Die sicherlich wichtigste Neuerung ist, dass die in der Vergangenheit aufgrund der stets erforderlichen Berechtigungen recht aufwendige Auslieferung einer VSTO-Anwendung dank ClickOnce deutlich einfacher geworden ist. Unternehmen oder Abteilungen, die noch viel VBA-Code im Einsatz haben, werden befriedigt zur Kenntnis nehmen, dass sich in einer VSTO-Anwendung VBA-Code aufrufen lässt und umgekehrt
.NET-Methoden für den Aufruf in VBA-Code gekennzeichnet werden können.
Die Anbindung an ein ERP oder CRM, für das es nur .NET-Schnittstellen gibt, lässt sich damit sehr viel einfacher in eine bestehende VBA-Anwendung integrieren. Erwähnenswert sind ferner zwei Vorlagen für SharePoint-Workflows, mit denen sich Dokument-Workflows für die Windows SharePoint Services 3.0 und den grossen Office SharePoint Server 2007 erstellen lassen. Alle Baustellen in diesem Bereich konnte man in Redmond nicht schliessen, denn das im Vergleich zu den bereits bei .NET 3.0 enthaltenen Package-Klassen deutlich komfortablere Open XML SDK liegt immer noch als Preview vor und wird kein offizieller Teil der .NET-Klassenbibliothek 3.5.
Visual Studio ist auch ein erstklassiges Web-Entwicklerwerkzeug, das sich vermutlich hinter etablierten Werkzeugen wie Dreamweaver nicht zu verstecken braucht. Die zwei wichtigsten Neuerungen runden die Werkzeugpalette sinnvoll ab. Einerseits wurde ASP.NET AJAX in die IDE integriert, so dass es von Anfang an zur Verfügung steht. Andererseits gibt es für JavaScript, HTML und CSS ein umfassendes Intellisense, so dass zum Beispiel nach der Eingabe von JavaScript-Objekten Auswahllisten angeboten werden.

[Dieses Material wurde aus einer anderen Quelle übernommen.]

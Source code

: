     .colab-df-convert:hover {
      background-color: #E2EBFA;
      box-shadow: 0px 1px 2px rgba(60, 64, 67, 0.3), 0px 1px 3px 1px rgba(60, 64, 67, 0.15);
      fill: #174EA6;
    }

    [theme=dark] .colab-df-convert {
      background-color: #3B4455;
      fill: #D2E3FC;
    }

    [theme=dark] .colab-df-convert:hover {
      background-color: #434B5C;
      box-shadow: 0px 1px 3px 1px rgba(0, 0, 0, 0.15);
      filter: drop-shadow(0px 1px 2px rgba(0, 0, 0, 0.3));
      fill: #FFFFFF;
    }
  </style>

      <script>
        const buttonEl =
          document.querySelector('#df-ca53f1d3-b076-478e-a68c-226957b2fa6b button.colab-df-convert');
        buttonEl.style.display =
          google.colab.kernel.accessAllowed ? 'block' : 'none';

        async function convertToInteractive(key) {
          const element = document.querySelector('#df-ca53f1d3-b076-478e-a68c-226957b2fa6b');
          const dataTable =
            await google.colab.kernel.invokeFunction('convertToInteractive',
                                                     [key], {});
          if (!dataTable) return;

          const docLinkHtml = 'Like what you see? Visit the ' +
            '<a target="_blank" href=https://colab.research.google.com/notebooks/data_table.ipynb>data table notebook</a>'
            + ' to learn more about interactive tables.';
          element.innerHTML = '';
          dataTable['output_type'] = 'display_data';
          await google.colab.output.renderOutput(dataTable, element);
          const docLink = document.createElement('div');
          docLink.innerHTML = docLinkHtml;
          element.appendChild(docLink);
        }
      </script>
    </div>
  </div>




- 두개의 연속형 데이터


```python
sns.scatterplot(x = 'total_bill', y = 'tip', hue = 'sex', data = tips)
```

Ein wichtiger Aspekt ist natürlich die Vista-Unterstützung. Diese beschränkt sich bei VS 2008 auf eine Einstellung in den Projektoptionen, mit der die für die Ausführung unter der Benutzerkontensteuerung von Vista erforderliche Manifestdatei automatisch angelegt wird. Spezielle Vista-UI-Komponenten sucht man in der Toolbox dagegen vergeblich. Wenn Microsoft von Vista-Anwendungen spricht, meint man meistens WPF-Anwendungen, die genauso unter XP laufen.
Vorlagen für Silverlight werden nicht Teil von VS 2008 sein, da Silverlight 1.1 immer noch als Preview vorliegt. Sie werden im Rahmen eines «Refresh» vermutlich im Sommer 2008 nachgereicht werden. Nach dem Motto: «Es gibt immer eine nächste Version» (für das es aber auch bei Microsoft Ausnahmen gibt, siehe FoxPro) wird es eines schönen Tages auch einen Nachfolger von VS 2008 geben, an dem (unter dem vielversprechenden Codenamen «Hawaii») zurzeit sicher schon gearbeitet wird.
Vor 2012 dürfte dieser Nachfolger aber nicht offiziell werden. In einigen Blogs aus dem Jahre 2005 liest man noch Andeutungen darüber, dass es mit dieser Version ein komplett neues UI geben könnte (damals noch in Anspielung auf das bevorstehende Longhorn-Release). Dass Microsoft den Entwicklern einen solch radikalen Schnitt zumuten wird, ist eher unwahrscheinlich. Der Fortschritt findet bei Visual Studio in kleinen Schritten statt.